In 1986, he was passed on the depth chart by rookie Lewis Billups and was moved to the nickel back role, making 55 tackles and one interception as the Bengals barely missed the playoffs despite finishing 10-6. In 1987, Horton started 8 games, while replacing an injured Louis Breeden, tallying 53 tackles.
In 1988, he was moved to safety and played mainly nickel back. He recorded 26 tackles, 3 interceptions and one sack as the Bengals won their second AFC Championship. In Super Bowl XXIII, after being up 13–6 over the San Francisco 49ers at the beginning of the fourth quarter, driving from the Bengals 10-yard line, quarterback Joe Montana threw a pass towards Billups that he dropped in the end zone. On the next play, the 49ers scored a touchdown, tying the game at 13. Towards the game's conclusion, Montana threw a 10-yard touchdown pass to John Taylor who was being covered by Horton, for a 20–16 lead with 34 seconds left and the eventual championship. He also was the team's punt returner during the game.
On March 14, 1989, the Dallas Cowboys signed Horton as a Plan B free agent with the intention of playing him at safety.

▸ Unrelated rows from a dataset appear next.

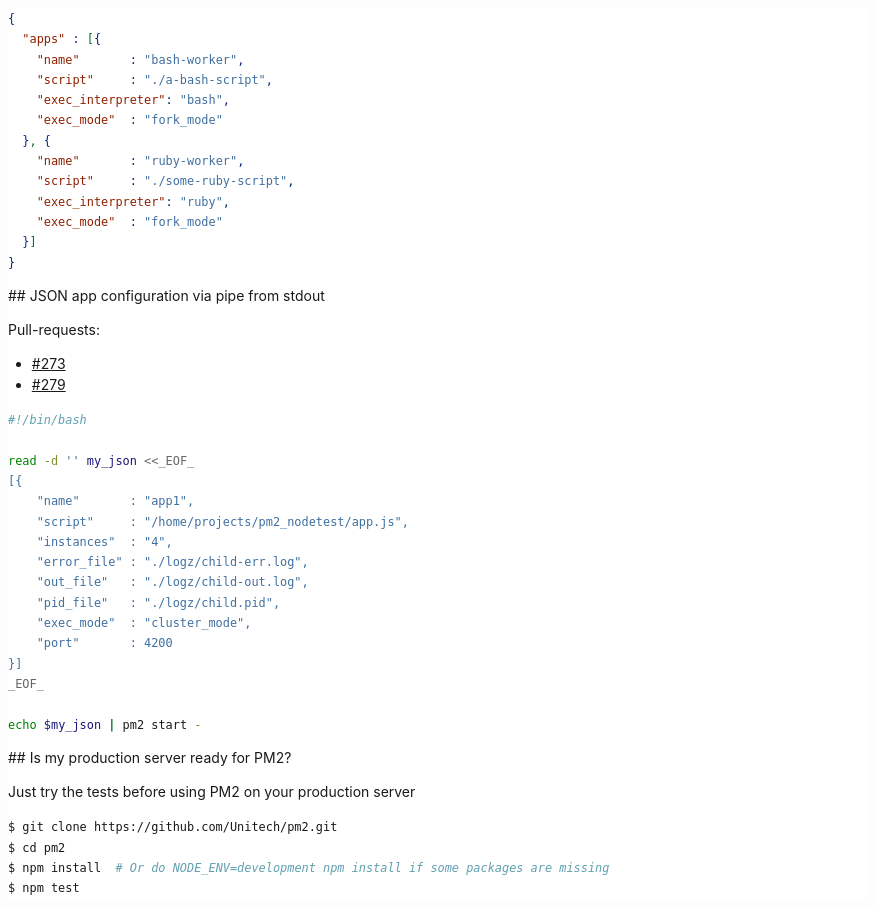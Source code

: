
 ```json
{
  "apps" : [{
    "name"       : "bash-worker",
    "script"     : "./a-bash-script",
    "exec_interpreter": "bash",
    "exec_mode"  : "fork_mode"
  }, {
    "name"       : "ruby-worker",
    "script"     : "./some-ruby-script",
    "exec_interpreter": "ruby",
    "exec_mode"  : "fork_mode"
  }]
}
```

<a name="a96"/>
## JSON app configuration via pipe from stdout

Pull-requests:
- [#273](https://github.com/Unitech/pm2/pull/273)
- [#279](https://github.com/Unitech/pm2/pull/279)

```bash
#!/bin/bash

read -d '' my_json <<_EOF_
[{
    "name"       : "app1",
    "script"     : "/home/projects/pm2_nodetest/app.js",
    "instances"  : "4",
    "error_file" : "./logz/child-err.log",
    "out_file"   : "./logz/child-out.log",
    "pid_file"   : "./logz/child.pid",
    "exec_mode"  : "cluster_mode",
    "port"       : 4200
}]
_EOF_

echo $my_json | pm2 start -
```

<a name="a149"/>
## Is my production server ready for PM2?

Just try the tests before using PM2 on your production server

```bash
$ git clone https://github.com/Unitech/pm2.git
$ cd pm2
$ npm install  # Or do NODE_ENV=development npm install if some packages are missing
$ npm test
```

He was named the starting free safety, helping anchor the secondary and calling the defensive signals. He collected 116 tackles (second on the team), 8 passes defensed (second on the team), 2 forced fumbles (led the team), one interception and one sack.

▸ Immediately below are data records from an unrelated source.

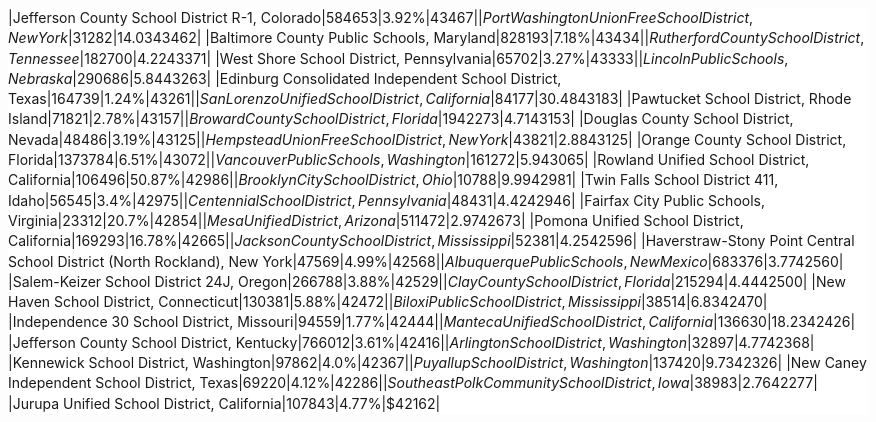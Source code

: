 |Jefferson County School District R-1, Colorado|584653|3.92%|$43467|
|Port Washington Union Free School District, New York|31282|14.03%|$43462|
|Baltimore County Public Schools, Maryland|828193|7.18%|$43434|
|Rutherford County School District, Tennessee|182700|4.22%|$43371|
|West Shore School District, Pennsylvania|65702|3.27%|$43333|
|Lincoln Public Schools, Nebraska|290686|5.84%|$43263|
|Edinburg Consolidated Independent School District, Texas|164739|1.24%|$43261|
|San Lorenzo Unified School District, California|84177|30.48%|$43183|
|Pawtucket School District, Rhode Island|71821|2.78%|$43157|
|Broward County School District, Florida|1942273|4.71%|$43153|
|Douglas County School District, Nevada|48486|3.19%|$43125|
|Hempstead Union Free School District, New York|43821|2.88%|$43125|
|Orange County School District, Florida|1373784|6.51%|$43072|
|Vancouver Public Schools, Washington|161272|5.9%|$43065|
|Rowland Unified School District, California|106496|50.87%|$42986|
|Brooklyn City School District, Ohio|10788|9.99%|$42981|
|Twin Falls School District 411, Idaho|56545|3.4%|$42975|
|Centennial School District, Pennsylvania|48431|4.42%|$42946|
|Fairfax City Public Schools, Virginia|23312|20.7%|$42854|
|Mesa Unified District, Arizona|511472|2.97%|$42673|
|Pomona Unified School District, California|169293|16.78%|$42665|
|Jackson County School District, Mississippi|52381|4.25%|$42596|
|Haverstraw-Stony Point Central School District (North Rockland), New York|47569|4.99%|$42568|
|Albuquerque Public Schools, New Mexico|683376|3.77%|$42560|
|Salem-Keizer School District 24J, Oregon|266788|3.88%|$42529|
|Clay County School District, Florida|215294|4.44%|$42500|
|New Haven School District, Connecticut|130381|5.88%|$42472|
|Biloxi Public School District, Mississippi|38514|6.83%|$42470|
|Independence 30 School District, Missouri|94559|1.77%|$42444|
|Manteca Unified School District, California|136630|18.23%|$42426|
|Jefferson County School District, Kentucky|766012|3.61%|$42416|
|Arlington School District, Washington|32897|4.77%|$42368|
|Kennewick School District, Washington|97862|4.0%|$42367|
|Puyallup School District, Washington|137420|9.73%|$42326|
|New Caney Independent School District, Texas|69220|4.12%|$42286|
|Southeast Polk Community School District, Iowa|38983|2.76%|$42277|
|Jurupa Unified School District, California|107843|4.77%|$42162|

In 1990, he sprained his left knee in the fourth game against the New York Giants, that forced him to miss one contest and slowed him the rest of the season. He posted 69 tackles, 6 passes defensed, one interception and 4 fumble recoveries.
In 1991, he finished third on the team in tackles (105), recorded 8 passes defensed, one interception and scored in back-to-back games: a fumble return in a 21-16 win against the New York Giants and a 65-yard interception return in a 20–17 win over the Green Bay Packers. He became the first player in franchise history to score a defensive touchdown in back-to-back games and the third player (Jim Ridlon, 1964 and Larry Cole, 1968) ever to have 2 defensive touchdowns in the same season.

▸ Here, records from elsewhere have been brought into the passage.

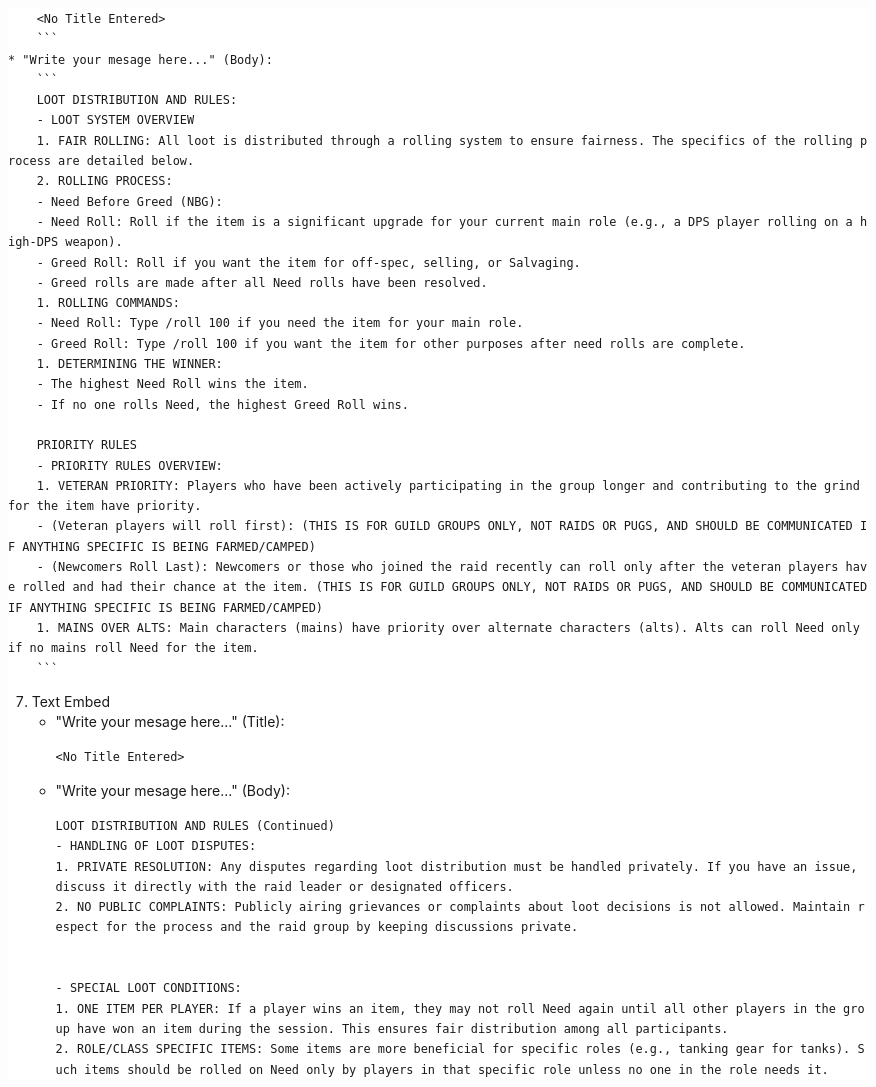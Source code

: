         <No Title Entered>
        ```
    * "Write your mesage here..." (Body): 
        ```
        LOOT DISTRIBUTION AND RULES:
        - LOOT SYSTEM OVERVIEW
        1. FAIR ROLLING: All loot is distributed through a rolling system to ensure fairness. The specifics of the rolling process are detailed below.
        2. ROLLING PROCESS:
        - Need Before Greed (NBG):
        - Need Roll: Roll if the item is a significant upgrade for your current main role (e.g., a DPS player rolling on a high-DPS weapon).
        - Greed Roll: Roll if you want the item for off-spec, selling, or Salvaging.
        - Greed rolls are made after all Need rolls have been resolved.
        1. ROLLING COMMANDS:
        - Need Roll: Type /roll 100 if you need the item for your main role.
        - Greed Roll: Type /roll 100 if you want the item for other purposes after need rolls are complete.
        1. DETERMINING THE WINNER:
        - The highest Need Roll wins the item.
        - If no one rolls Need, the highest Greed Roll wins.

        PRIORITY RULES
        - PRIORITY RULES OVERVIEW:
        1. VETERAN PRIORITY: Players who have been actively participating in the group longer and contributing to the grind for the item have priority.
        - (Veteran players will roll first): (THIS IS FOR GUILD GROUPS ONLY, NOT RAIDS OR PUGS, AND SHOULD BE COMMUNICATED IF ANYTHING SPECIFIC IS BEING FARMED/CAMPED)
        - (Newcomers Roll Last): Newcomers or those who joined the raid recently can roll only after the veteran players have rolled and had their chance at the item. (THIS IS FOR GUILD GROUPS ONLY, NOT RAIDS OR PUGS, AND SHOULD BE COMMUNICATED IF ANYTHING SPECIFIC IS BEING FARMED/CAMPED)
        1. MAINS OVER ALTS: Main characters (mains) have priority over alternate characters (alts). Alts can roll Need only if no mains roll Need for the item.
        ```
7. Text Embed
    * "Write your mesage here..." (Title):
        ```
        <No Title Entered>
        ```
    * "Write your mesage here..." (Body): 
        ```
        LOOT DISTRIBUTION AND RULES (Continued)
        - HANDLING OF LOOT DISPUTES:
        1. PRIVATE RESOLUTION: Any disputes regarding loot distribution must be handled privately. If you have an issue, discuss it directly with the raid leader or designated officers.
        2. NO PUBLIC COMPLAINTS: Publicly airing grievances or complaints about loot decisions is not allowed. Maintain respect for the process and the raid group by keeping discussions private.


        - SPECIAL LOOT CONDITIONS:
        1. ONE ITEM PER PLAYER: If a player wins an item, they may not roll Need again until all other players in the group have won an item during the session. This ensures fair distribution among all participants.
        2. ROLE/CLASS SPECIFIC ITEMS: Some items are more beneficial for specific roles (e.g., tanking gear for tanks). Such items should be rolled on Need only by players in that specific role unless no one in the role needs it.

In 1992, he started the first 7 games before tearing his right ACL (he chose not to have surgery) and missing 4 games. He was replaced with James Washington who took over the starting job. He still was able to be part of the championship team in Super Bowl XXVII.
Horton was released on June 1, 1993, with the Cowboys looking to give more opportunities to Washington and Darren Woodson. He finished his career with 19 interceptions, 11 fumble recoveries, 3 sacks and 5 defensive touchdowns.
Horton began his coaching career in 1994 as a defensive assistant with the Washington Redskins. He was hired by Norv Turner, who knew him from Dallas where Turner was an offensive coordinator. Horton was the defensive backs coach for the Bengals (1997–2001) and the Detroit Lions (2002–03). He was the assistant defensive backs coach for the Pittsburgh Steelers from 2004 to 2006, before being promoted to defensive backs coach in 2007.
On February 9, 2011, Horton was named defensive coordinator for the Arizona Cardinals. In 2013, Arizona head coach Ken Whisenhunt was fired, though Horton was initially retained and considered for promotion to head coach. On January 17, 2013, Horton was passed over for the promotion in favor of his former fellow Pittsburgh assistant Bruce Arians, leading to his prompt departure from Arizona.
On January 18, 2013, Horton was hired as the defensive coordinator of the Cleveland Browns. On January 18, 2014, Horton agreed to become the defensive coordinator of the Tennessee Titans. Browns coach Hue Jackson hired Ray Horton to be the Browns defensive coordinator going into the 2016 season. After a single season, Horton was fired by the Browns on January 7, 2017. He was hired as the Redskins' defensive backs coach on January 24, 2019.